Dr. Pamela Gay: And so there's the entire – all the critters that eat the salmon, and so in order for us to get electricity, we have to figure out how not to starve the bears.
Fraser Cain: Right, right. Well, and even like – clearly, as a West Coast Canadian, I know way too much about this, but if they increase the flow for hydroelectricity out of the dam, it washes out the salmon spawning sites, and so they always have to have this balance where they are letting the water out, but they can't let the water out too fast. And so when there's a flood, they will not let the water out too fast, and instead we get flooding downstream because they don't want to wreck the salmon habitats and let the water out.
So, it's this management. It's this constant management, is what you're dealing with. So, anyway –
Dr. Pamela Gay: And the flooding is upstream.
Fraser Cain: Yes, yes, yes. So, they balance the flooding across the entire river to minimize the impact on the salmon stream, on the spawning beds. It's a whole balance.
But yes, so this is one example, right? And this is, I would say, probably the cleanest form of energy that's out there, and yet it has all kinds of consequences that you have to consider.
Dr. Pamela Gay: Down to changing the rotation rate of our planet.
Fraser Cain: But dams change the – I guess so.
Dr. Pamela Gay: So, the Three Gorges Dam actually changed the moment of inertia for our planet by causing a massive pile-up of water behind the dam, and by changing the planet's moment of inertia, it changed its rotation rate. And there are a whole lot of students very glad I'm no longer teaching physics because that would be a homework problem.
Fraser Cain: Calculate the moment of inertia. That's awesome. All right. So, let's talk about some of – we've talked about hydroelectric dams, but let's talk about some of the other clean energy possibilities and what their side effects are.
Dr. Pamela Gay: So, the one I think that I literally see the most is wind farms. One of the most amazing things I've seen is flying from London to Amsterdam. That part of the North Sea is filled with wind turbines out in the ocean. They also have them off the coast of Cape Cod. Driving east out of Denver, you hit just like vast swaths of nothing except the occasional rest stop and wind farms as far as the eye can see. And this is a growing way of producing electricity all across the globe. Wind is one of those constants that kind of all of us get a little bit of.
Fraser Cain: And I mean, what are the side effects of producing your energy with the wind?

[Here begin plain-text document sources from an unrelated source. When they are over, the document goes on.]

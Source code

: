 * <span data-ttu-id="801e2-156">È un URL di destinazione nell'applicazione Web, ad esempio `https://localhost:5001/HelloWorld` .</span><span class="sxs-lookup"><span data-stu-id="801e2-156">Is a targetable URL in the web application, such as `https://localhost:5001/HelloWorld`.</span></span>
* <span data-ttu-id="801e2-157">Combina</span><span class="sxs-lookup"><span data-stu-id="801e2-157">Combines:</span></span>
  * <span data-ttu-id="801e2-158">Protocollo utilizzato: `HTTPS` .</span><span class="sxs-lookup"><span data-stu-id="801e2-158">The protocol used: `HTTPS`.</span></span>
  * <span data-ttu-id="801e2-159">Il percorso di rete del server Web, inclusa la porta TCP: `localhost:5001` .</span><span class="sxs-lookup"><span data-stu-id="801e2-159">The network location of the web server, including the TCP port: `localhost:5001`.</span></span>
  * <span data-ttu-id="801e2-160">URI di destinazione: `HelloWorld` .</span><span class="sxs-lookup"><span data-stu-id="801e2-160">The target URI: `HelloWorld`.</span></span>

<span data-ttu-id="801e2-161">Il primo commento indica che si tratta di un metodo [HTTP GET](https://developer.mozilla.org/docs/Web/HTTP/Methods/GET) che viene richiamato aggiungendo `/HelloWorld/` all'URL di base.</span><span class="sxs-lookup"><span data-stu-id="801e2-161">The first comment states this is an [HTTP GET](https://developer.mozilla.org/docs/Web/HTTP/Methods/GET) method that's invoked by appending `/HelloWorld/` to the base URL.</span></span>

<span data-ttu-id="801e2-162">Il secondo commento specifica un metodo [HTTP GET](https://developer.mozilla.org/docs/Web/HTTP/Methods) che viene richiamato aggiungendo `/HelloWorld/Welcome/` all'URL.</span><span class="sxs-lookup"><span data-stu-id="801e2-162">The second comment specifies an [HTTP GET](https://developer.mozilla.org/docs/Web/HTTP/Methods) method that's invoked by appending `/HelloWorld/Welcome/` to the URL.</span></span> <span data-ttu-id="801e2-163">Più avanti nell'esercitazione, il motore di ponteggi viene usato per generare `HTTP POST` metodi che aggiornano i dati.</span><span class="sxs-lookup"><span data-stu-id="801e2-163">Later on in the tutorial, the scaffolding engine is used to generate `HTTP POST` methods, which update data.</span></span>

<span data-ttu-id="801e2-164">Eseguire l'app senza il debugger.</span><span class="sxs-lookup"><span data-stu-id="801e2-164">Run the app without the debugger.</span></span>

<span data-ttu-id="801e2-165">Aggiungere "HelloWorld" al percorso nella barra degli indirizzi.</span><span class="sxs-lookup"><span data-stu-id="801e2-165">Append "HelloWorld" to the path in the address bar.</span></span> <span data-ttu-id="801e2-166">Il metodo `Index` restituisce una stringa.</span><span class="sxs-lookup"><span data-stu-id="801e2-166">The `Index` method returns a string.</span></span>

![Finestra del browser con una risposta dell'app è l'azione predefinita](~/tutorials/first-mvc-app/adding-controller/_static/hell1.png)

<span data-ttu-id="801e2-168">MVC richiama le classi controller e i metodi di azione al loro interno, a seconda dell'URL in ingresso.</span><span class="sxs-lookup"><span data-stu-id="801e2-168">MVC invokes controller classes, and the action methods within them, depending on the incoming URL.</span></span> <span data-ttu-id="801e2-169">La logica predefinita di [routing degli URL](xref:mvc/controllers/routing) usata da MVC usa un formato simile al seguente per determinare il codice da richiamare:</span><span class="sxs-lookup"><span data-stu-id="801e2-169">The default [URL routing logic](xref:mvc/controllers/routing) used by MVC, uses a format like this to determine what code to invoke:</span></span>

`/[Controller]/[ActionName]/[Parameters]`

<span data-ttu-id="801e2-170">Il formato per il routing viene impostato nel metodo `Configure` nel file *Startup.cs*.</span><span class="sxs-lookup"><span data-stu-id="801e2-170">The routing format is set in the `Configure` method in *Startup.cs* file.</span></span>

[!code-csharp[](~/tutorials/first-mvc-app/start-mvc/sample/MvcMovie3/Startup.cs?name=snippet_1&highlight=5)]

Dr. Pamela Gay: So, here it's not just the producing it with the wind that we run into. It's the mechanism of producing it with the wind that we run into. So, it turns out that the materials that they make wind turbines out of aren't entirely recyclable, and there's a lot of trouble with, okay, so this wind turbine bit the dust. We need to replace the entire structure. The thing got damaged in a wind storm, got damaged by lightning, got damaged by whatever.
And we don't have a good way of dealing with this waste product, and these things are huge.
Fraser Cain: Yes.
Dr. Pamela Gay: Now, this is at least a problem that hopefully will eventually be solvable. It's something that requires creativity and a mechanism to figure out how to ship the turbines in a cost-effective manner. That really is proving to be one of the difficulties of you have this massive piece of trash, and inevitably you're not going to need nearly as many recycling places in this country as there are places with wind turbines in this country, so a lot of them are just gonna end up in the nearest dump. And that is actually a problem that isn't really getting talked about.
Fraser Cain: And you see, I mean, when you buy an iPhone today, the thing is almost entirely recyclable. The guys put a lot of energy into getting their phones to be recyclable to some extent. And so they're just big electronic devices, but also with steel and carbon fiber and things like that, and you can imagine we'll get to a point where these things are cradle-to-grave recycled, as they break. And they might be maybe less efficient in their energy production, but they're more energy efficient over the long term by being able to reuse the components as they break down. It is definitely a challenge.